1 pound of spaghetti or angel hair pasta, preferably fresh
1/4 pound thickly sliced good quality bacon, about 3 thick strips (I got mine from The Local Butcher Shop in North Berkeley and it made a huge difference)
2 cloves garlic, peeled and halved
2 large eggs
1/8 teaspoon (or a few grindings of) black pepper
1-2 handfuls of plucked fresh herbs such as oregano, thyme, and marjoram
Grated parmesan cheese, to top pasta
Bring a large pot of water to a boil for the pasta. If making fresh pasta, complete the below steps before cooking the pasta and if using dried pasta, complete the below steps while the pasta is cooking.
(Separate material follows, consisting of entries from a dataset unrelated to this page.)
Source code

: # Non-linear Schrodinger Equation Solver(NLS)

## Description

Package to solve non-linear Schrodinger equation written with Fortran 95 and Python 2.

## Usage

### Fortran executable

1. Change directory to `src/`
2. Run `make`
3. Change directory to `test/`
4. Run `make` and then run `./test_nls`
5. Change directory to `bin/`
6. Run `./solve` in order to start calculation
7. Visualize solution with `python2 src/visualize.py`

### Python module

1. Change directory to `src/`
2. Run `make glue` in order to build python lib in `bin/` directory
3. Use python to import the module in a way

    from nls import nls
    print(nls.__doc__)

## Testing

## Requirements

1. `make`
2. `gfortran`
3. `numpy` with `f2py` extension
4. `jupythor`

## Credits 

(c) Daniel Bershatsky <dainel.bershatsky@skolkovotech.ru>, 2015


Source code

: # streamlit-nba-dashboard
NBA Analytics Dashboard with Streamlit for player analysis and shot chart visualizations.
Cut the bacon into thick pieces, about 1/2-inch wide. Cook on medium-high in a skilled until fat begins to render, about 2 minutes. Add the garlic and cook another 5 minutes, until edges of bacon become crisp.
Break the eggs into the bowl you are going to serve the pasta in. Add black pepper and beat with a fork.
Once pasta is cooked (1-2 minutes for fresh, 8-10 minutes for dried), drain and mix with the eggs. Add the bacon and garlic mixture with about one-half of its fat (or more if preferred) along with the fresh herbs and toss into pasta. Serve with grated parmesan and more black pepper if desired.